• **Material for this exercise**:

------------------------------------------------------------------------

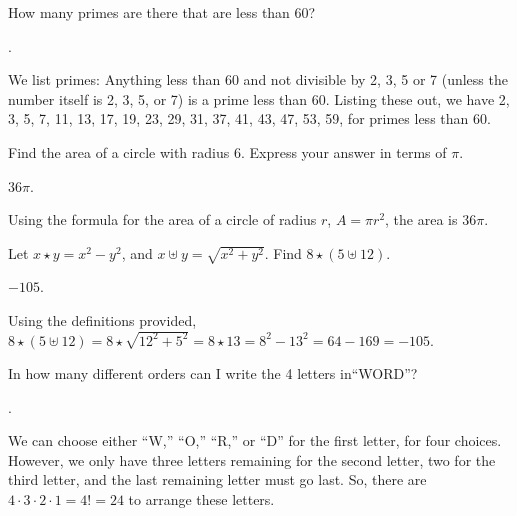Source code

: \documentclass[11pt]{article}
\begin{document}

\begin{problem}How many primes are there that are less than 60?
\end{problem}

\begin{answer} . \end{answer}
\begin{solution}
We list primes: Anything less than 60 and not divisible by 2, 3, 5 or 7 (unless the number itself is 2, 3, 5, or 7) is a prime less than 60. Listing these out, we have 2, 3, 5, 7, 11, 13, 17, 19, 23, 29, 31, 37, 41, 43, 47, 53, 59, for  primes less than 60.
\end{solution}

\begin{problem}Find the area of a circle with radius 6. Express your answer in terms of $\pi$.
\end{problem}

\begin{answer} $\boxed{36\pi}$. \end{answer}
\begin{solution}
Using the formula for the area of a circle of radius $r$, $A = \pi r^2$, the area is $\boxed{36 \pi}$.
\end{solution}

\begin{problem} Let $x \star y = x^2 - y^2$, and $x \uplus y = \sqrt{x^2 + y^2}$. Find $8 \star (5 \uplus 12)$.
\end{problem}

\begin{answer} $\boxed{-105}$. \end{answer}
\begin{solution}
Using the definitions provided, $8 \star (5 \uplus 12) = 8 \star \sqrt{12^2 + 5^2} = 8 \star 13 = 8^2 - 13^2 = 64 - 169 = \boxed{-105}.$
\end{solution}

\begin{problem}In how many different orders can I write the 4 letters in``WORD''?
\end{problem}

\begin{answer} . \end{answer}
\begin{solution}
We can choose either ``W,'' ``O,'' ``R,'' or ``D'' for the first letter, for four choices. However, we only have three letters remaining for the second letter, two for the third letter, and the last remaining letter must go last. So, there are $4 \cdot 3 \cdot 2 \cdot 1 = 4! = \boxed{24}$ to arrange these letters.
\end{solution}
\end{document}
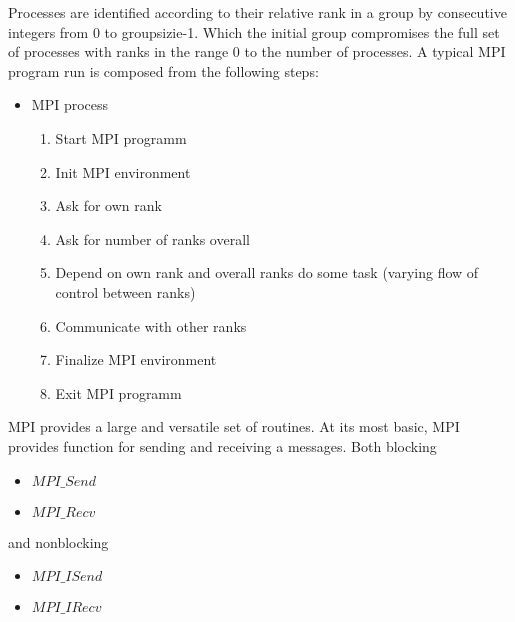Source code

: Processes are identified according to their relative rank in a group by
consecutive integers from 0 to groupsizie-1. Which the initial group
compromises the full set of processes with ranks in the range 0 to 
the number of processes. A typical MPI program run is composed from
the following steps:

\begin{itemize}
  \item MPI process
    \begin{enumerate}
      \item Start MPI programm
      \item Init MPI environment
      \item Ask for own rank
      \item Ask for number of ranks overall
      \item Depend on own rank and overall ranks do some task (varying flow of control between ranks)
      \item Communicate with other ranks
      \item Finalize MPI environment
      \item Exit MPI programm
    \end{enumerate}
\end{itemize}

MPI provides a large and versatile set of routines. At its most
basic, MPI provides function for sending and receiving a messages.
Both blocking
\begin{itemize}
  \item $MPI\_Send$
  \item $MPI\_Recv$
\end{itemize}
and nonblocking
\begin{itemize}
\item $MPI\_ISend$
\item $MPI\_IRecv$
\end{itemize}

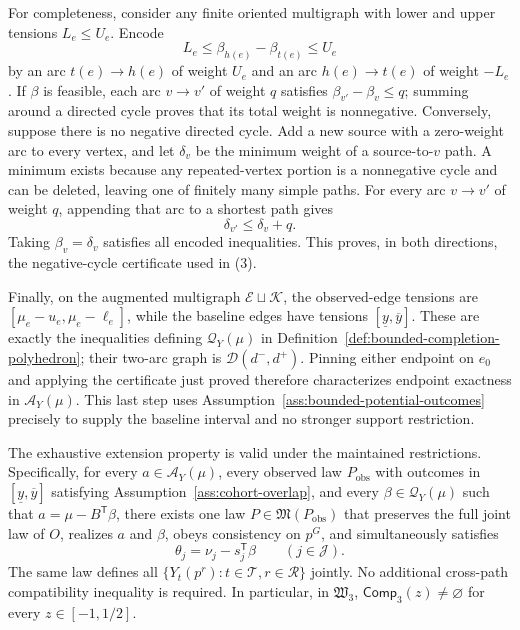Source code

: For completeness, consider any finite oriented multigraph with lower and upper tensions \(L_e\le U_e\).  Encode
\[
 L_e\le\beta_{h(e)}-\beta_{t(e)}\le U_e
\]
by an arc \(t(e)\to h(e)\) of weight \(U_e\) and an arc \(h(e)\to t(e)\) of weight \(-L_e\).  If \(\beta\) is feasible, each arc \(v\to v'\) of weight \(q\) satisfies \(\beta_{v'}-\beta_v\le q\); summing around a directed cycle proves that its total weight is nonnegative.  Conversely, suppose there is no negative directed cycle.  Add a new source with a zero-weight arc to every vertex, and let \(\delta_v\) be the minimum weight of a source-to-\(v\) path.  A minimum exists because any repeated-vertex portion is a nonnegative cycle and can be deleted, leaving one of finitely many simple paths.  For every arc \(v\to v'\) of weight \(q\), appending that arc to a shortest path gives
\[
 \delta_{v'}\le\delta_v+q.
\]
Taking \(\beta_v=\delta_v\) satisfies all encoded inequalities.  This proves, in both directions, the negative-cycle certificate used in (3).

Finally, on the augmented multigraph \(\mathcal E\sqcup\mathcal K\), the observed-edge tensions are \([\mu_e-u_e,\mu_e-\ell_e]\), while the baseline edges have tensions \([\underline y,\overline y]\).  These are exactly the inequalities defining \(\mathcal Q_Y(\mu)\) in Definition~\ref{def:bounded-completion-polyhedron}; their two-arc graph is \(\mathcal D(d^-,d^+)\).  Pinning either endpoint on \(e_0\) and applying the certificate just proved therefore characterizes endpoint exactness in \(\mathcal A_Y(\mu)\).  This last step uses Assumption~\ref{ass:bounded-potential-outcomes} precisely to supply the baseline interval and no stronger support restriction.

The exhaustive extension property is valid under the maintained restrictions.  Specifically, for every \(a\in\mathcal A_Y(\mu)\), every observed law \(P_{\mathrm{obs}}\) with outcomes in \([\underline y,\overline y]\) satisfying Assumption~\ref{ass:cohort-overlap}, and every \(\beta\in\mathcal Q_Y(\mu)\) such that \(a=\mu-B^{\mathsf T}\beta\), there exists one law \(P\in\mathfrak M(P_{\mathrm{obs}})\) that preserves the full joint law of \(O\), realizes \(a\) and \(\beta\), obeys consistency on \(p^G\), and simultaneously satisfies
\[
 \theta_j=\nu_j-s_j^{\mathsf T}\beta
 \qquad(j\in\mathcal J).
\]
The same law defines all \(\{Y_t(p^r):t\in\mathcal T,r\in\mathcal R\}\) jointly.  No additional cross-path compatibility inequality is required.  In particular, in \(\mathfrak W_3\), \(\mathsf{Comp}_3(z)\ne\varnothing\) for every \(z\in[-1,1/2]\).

------------------------------------------------------------------------

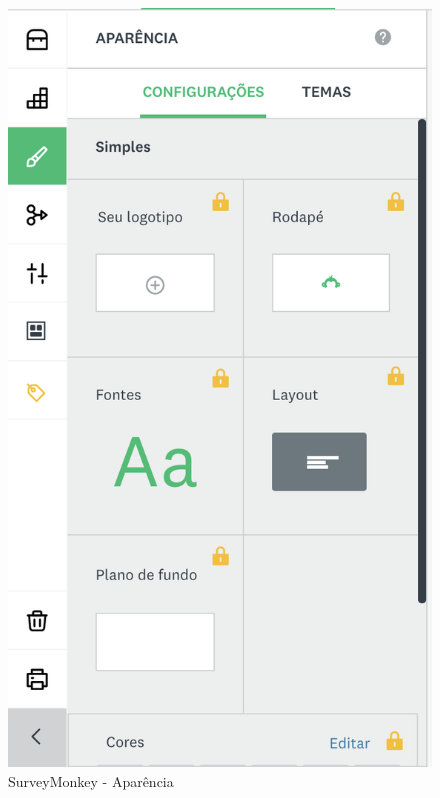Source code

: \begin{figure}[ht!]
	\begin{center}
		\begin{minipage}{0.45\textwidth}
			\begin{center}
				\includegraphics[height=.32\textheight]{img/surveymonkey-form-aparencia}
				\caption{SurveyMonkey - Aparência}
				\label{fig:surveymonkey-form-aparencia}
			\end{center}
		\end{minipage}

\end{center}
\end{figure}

------------------------------------------------------------------------

• **Problem requirements**: Find each line above with the string "sqrt", then report how many there are. Write only the number.

• **Answer to the exercise**: 2